> [Work instruction] The records come next. Copy all of them exactly.

======== Material shown

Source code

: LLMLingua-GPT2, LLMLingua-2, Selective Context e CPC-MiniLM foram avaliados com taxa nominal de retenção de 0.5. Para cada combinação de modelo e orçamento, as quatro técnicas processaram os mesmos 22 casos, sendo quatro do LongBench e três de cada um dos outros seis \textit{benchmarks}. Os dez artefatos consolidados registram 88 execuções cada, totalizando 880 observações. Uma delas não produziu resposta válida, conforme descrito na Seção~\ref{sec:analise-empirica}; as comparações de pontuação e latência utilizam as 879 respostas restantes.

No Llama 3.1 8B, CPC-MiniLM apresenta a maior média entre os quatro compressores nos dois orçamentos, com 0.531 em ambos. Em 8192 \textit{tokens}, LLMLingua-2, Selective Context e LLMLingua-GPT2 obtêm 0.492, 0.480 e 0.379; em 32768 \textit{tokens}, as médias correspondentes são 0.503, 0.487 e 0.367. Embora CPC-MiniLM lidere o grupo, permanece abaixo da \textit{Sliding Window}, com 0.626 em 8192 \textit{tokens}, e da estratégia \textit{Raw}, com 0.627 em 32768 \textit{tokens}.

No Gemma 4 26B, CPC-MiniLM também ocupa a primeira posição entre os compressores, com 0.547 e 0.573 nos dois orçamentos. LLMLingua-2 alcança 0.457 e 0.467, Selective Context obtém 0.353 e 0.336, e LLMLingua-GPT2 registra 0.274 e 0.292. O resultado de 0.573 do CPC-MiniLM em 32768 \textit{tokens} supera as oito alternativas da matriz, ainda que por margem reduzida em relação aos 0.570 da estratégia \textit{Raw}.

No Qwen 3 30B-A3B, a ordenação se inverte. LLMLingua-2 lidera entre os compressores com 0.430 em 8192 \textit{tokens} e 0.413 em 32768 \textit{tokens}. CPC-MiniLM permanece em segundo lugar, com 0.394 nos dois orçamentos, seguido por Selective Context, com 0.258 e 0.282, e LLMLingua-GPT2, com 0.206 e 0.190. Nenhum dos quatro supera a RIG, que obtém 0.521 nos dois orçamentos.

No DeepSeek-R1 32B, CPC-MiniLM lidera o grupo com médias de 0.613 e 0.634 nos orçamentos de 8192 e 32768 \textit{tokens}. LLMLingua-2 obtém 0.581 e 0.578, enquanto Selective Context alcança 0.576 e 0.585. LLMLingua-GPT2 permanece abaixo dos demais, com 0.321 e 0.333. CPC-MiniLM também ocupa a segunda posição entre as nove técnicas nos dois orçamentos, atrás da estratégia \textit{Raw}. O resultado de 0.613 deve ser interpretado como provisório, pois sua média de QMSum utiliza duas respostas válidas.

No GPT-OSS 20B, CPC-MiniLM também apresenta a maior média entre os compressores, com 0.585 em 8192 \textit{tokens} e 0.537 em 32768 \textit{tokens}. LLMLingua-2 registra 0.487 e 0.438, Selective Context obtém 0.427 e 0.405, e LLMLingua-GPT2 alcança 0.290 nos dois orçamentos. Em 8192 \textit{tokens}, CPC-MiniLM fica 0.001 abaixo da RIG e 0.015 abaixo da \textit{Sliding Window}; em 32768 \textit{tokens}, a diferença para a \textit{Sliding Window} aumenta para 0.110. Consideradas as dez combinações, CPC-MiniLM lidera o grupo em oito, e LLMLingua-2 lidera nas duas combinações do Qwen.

================

> [Response]
Source code

: LLMLingua-GPT2, LLMLingua-2, Selective Context e CPC-MiniLM foram avaliados com taxa nominal de retenção de 0.5. Para cada combinação de modelo e orçamento, as quatro técnicas processaram os mesmos 22 casos, sendo quatro do LongBench e três de cada um dos outros seis \textit{benchmarks}. Os dez artefatos consolidados registram 88 execuções cada, totalizando 880 observações. Uma delas não produziu resposta válida, conforme descrito na Seção~\ref{sec:analise-empirica}; as comparações de pontuação e latência utilizam as 879 respostas restantes.

No Llama 3.1 8B, CPC-MiniLM apresenta a maior média entre os quatro compressores nos dois orçamentos, com 0.531 em ambos. Em 8192 \textit{tokens}, LLMLingua-2, Selective Context e LLMLingua-GPT2 obtêm 0.492, 0.480 e 0.379; em 32768 \textit{tokens}, as médias correspondentes são 0.503, 0.487 e 0.367. Embora CPC-MiniLM lidere o grupo, permanece abaixo da \textit{Sliding Window}, com 0.626 em 8192 \textit{tokens}, e da estratégia \textit{Raw}, com 0.627 em 32768 \textit{tokens}.

No Gemma 4 26B, CPC-MiniLM também ocupa a primeira posição entre os compressores, com 0.547 e 0.573 nos dois orçamentos. LLMLingua-2 alcança 0.457 e 0.467, Selective Context obtém 0.353 e 0.336, e LLMLingua-GPT2 registra 0.274 e 0.292. O resultado de 0.573 do CPC-MiniLM em 32768 \textit{tokens} supera as oito alternativas da matriz, ainda que por margem reduzida em relação aos 0.570 da estratégia \textit{Raw}.

No Qwen 3 30B-A3B, a ordenação se inverte. LLMLingua-2 lidera entre os compressores com 0.430 em 8192 \textit{tokens} e 0.413 em 32768 \textit{tokens}. CPC-MiniLM permanece em segundo lugar, com 0.394 nos dois orçamentos, seguido por Selective Context, com 0.258 e 0.282, e LLMLingua-GPT2, com 0.206 e 0.190. Nenhum dos quatro supera a RIG, que obtém 0.521 nos dois orçamentos.

No DeepSeek-R1 32B, CPC-MiniLM lidera o grupo com médias de 0.613 e 0.634 nos orçamentos de 8192 e 32768 \textit{tokens}. LLMLingua-2 obtém 0.581 e 0.578, enquanto Selective Context alcança 0.576 e 0.585. LLMLingua-GPT2 permanece abaixo dos demais, com 0.321 e 0.333. CPC-MiniLM também ocupa a segunda posição entre as nove técnicas nos dois orçamentos, atrás da estratégia \textit{Raw}. O resultado de 0.613 deve ser interpretado como provisório, pois sua média de QMSum utiliza duas respostas válidas.

No GPT-OSS 20B, CPC-MiniLM também apresenta a maior média entre os compressores, com 0.585 em 8192 \textit{tokens} e 0.537 em 32768 \textit{tokens}. LLMLingua-2 registra 0.487 e 0.438, Selective Context obtém 0.427 e 0.405, e LLMLingua-GPT2 alcança 0.290 nos dois orçamentos. Em 8192 \textit{tokens}, CPC-MiniLM fica 0.001 abaixo da RIG e 0.015 abaixo da \textit{Sliding Window}; em 32768 \textit{tokens}, a diferença para a \textit{Sliding Window} aumenta para 0.110. Consideradas as dez combinações, CPC-MiniLM lidera o grupo em oito, e LLMLingua-2 lidera nas duas combinações do Qwen.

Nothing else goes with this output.